L’espoir repose sur de nouvelles formules de béton, ou même sur des matériaux extrusibles innovants, qui seraient suffisamment solides pour pouvoir se passer de l’armature. L’époxy, par exemple, est un candidat potentiel. Ce type de polymères est utilisé à l’heure actuelle par les secteurs de la construction et de la production manufacturière dans les adhésifs et les revêtements. Mais d’autres options existent. «D’un point de vue plus radical, j’aimerais travailler avec un biomatériau», indique M. Salet. «Mais le gros problème est que nous ne disposons pas actuellement des compétences pour l’utiliser dans la construction.»

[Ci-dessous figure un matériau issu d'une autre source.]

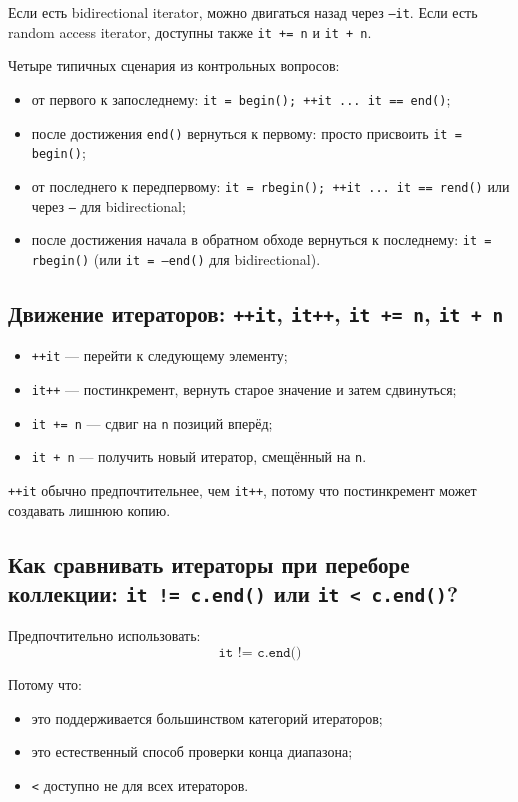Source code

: Если есть bidirectional iterator, можно двигаться назад через \texttt{--it}.  
Если есть random access iterator, доступны также \texttt{it += n} и \texttt{it + n}.

Четыре типичных сценария из контрольных вопросов:
\begin{itemize}
    \item от первого к запоследнему: \texttt{it = begin(); ++it ... it == end()};
    \item после достижения \texttt{end()} вернуться к первому: просто присвоить \texttt{it = begin()};
    \item от последнего к передпервому: \texttt{it = rbegin(); ++it ... it == rend()} или через \texttt{--} для bidirectional;
    \item после достижения начала в обратном обходе вернуться к последнему: \texttt{it = rbegin()} (или \texttt{it = --end()} для bidirectional).
\end{itemize}

\subsection{Движение итераторов: \texttt{++it}, \texttt{it++}, \texttt{it += n}, \texttt{it + n}}
\begin{itemize}
    \item \texttt{++it} — перейти к следующему элементу;
    \item \texttt{it++} — постинкремент, вернуть старое значение и затем сдвинуться;
    \item \texttt{it += n} — сдвиг на \texttt{n} позиций вперёд;
    \item \texttt{it + n} — получить новый итератор, смещённый на \texttt{n}.
\end{itemize}

\begin{remark}
\texttt{++it} обычно предпочтительнее, чем \texttt{it++}, потому что постинкремент может создавать лишнюю копию.
\end{remark}

\subsection{Как сравнивать итераторы при переборе коллекции: \texttt{it != c.end()} или \texttt{it < c.end()}?}
Предпочтительно использовать:
\[
\texttt{it != c.end()}
\]

Потому что:
\begin{itemize}
    \item это поддерживается большинством категорий итераторов;
    \item это естественный способ проверки конца диапазона;
    \item \texttt{<} доступно не для всех итераторов.
\end{itemize}

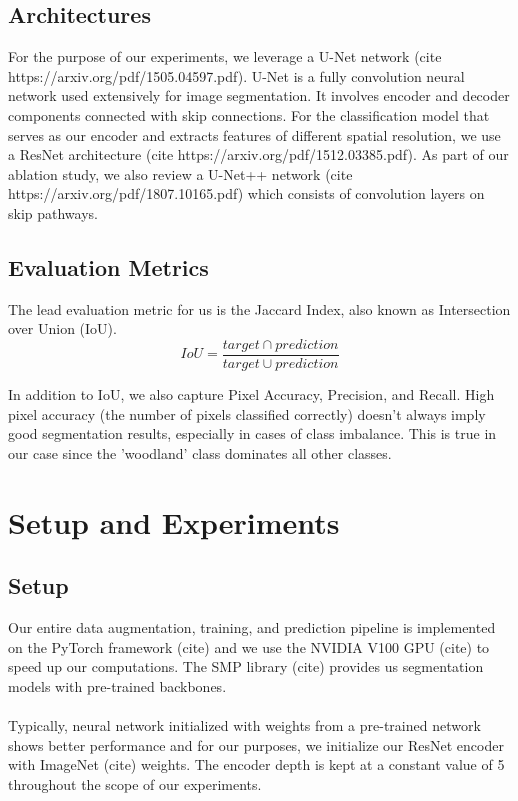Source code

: \documentclass[conference]{IEEEtran}
\begin{document}
\subsection{Architectures}

For the purpose of our experiments, we leverage a U-Net network (cite https://arxiv.org/pdf/1505.04597.pdf). U-Net is a fully convolution neural network used extensively for image segmentation. It involves encoder and decoder components connected with skip connections. For the classification model that serves as our encoder and extracts features of different spatial resolution, we use a ResNet architecture (cite https://arxiv.org/pdf/1512.03385.pdf). As part of our ablation study, we also review a U-Net++ network (cite https://arxiv.org/pdf/1807.10165.pdf) which consists of convolution layers on skip pathways.

\subsection{Evaluation Metrics}
 The lead evaluation metric for us is the Jaccard Index, also known as Intersection over Union (IoU).
\begin{equation*}
    IoU=\frac{target \cap prediction}{target \cup prediction}
\end{equation*}

In addition to IoU, we also capture Pixel Accuracy, Precision, and Recall. High pixel accuracy (the number of pixels classified correctly) doesn't always imply good segmentation results, especially in cases of class imbalance. This is true in our case since the 'woodland' class dominates all other classes.

\section{Setup and Experiments}

\subsection{Setup}
Our entire data augmentation, training, and prediction pipeline is implemented on the PyTorch framework (cite) and we use the NVIDIA V100 GPU (cite) to speed up our computations. The SMP library (cite) provides us segmentation models with pre-trained backbones. 
\\
\\Typically, neural network initialized with weights from a pre-trained network shows better performance and for our purposes, we initialize our ResNet encoder with ImageNet (cite) weights. The encoder depth is kept at a constant value of 5 throughout the scope of our experiments. 
\end{document}
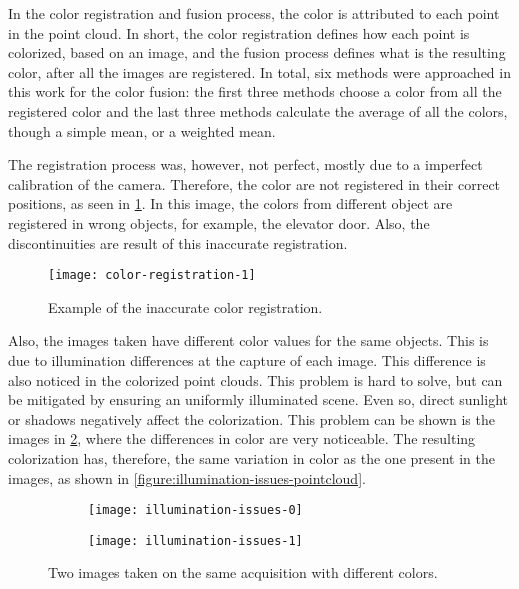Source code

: In the color registration and fusion process, the color is attributed to each point in the point cloud. In short, the color registration defines how each point is colorized, based on an image, and the fusion process defines what is the resulting color, after all the images are registered. In total, six methods were approached in this work for the color fusion: the first three methods choose a color from all the registered color and the last three methods calculate the average of all the colors, though a simple mean, or a weighted mean.

The registration process was, however, not perfect, mostly due to a imperfect calibration of the camera. Therefore, the color are not registered in their correct positions, as seen in \cref{figure:wrong-registration-photocopy}. In this image, the colors from different object are registered in wrong objects, for example, the elevator door. Also, the discontinuities are result of this inaccurate registration.

\begin{figure}[h]
    
    \centering
    \texttt{[image: color-registration-1]}

    \caption{Example of the inaccurate color registration.}
    \label{figure:wrong-registration-photocopy}
\end{figure}

Also, the images taken have different color values for the same objects. This is due to illumination differences at the capture of each image. This difference is also noticed in the colorized point clouds. This problem is hard to solve, but can be mitigated by ensuring an uniformly illuminated scene. Even so, direct sunlight or shadows negatively affect the colorization. This problem can be shown is the images in \cref{figure:illumination-issues-images}, where the differences in color are very noticeable. The resulting colorization has, therefore, the same variation in color as the one present in the images, as shown in \cref{figure:illumination-issues-pointcloud}.

\begin{figure}[h]
    
    \centering
    \begin{subfigure}{0.5\textwidth}
        \centering
        \texttt{[image: illumination-issues-0]}
    \end{subfigure}%
    \begin{subfigure}{0.5\textwidth}
        \centering
        \texttt{[image: illumination-issues-1]}
    \end{subfigure}%

    \caption{Two images taken on the same acquisition with different colors.}
    \label{figure:illumination-issues-images}

\end{figure}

Le point final doit aussi être apporté aux règles de sécurité. Elles doivent comporter des dispositions claires concernant l’inspection de maisons imprimées en 3D et des règles s’appliquant aux méthodes de construction. M. Salet avertit que si des constructeurs inexpérimentés et négligents ont accès à des imprimantes, leurs structures sont susceptibles de s’effondrer.

«Il faut s’assurer que les liaisons entre les couches sont suffisamment solides et vous avez besoin de bonnes connaissances pour cela», indique-t-il. «Je crains que quelqu’un n’achète une imprimante, décide de construire un pont et attende trop longtemps entre deux couches, ce qui fragilise les liaisons. Un accident éclabousserait tout le secteur du béton et du numérique.»

Des progrès vont toutefois dans le bon sens. M. Ballard, par exemple, travaille avec des contrôleurs, des assureurs et des agences fédérales de prêt immobilier aux USA qui ont tous voix au chapitre pour que les maisons imprimées deviennent une option reconnue pour les acheteurs potentiels. «Ils ont besoin d’un peu de temps pour s’habituer à l’idée», déclare-t-il. «Mais je pense qu’ils se rendront à l’évidence qu’une structure construite de manière conventionnelle ne peut pas apporter la preuve qu’elle est aussi solide que les nôtres.»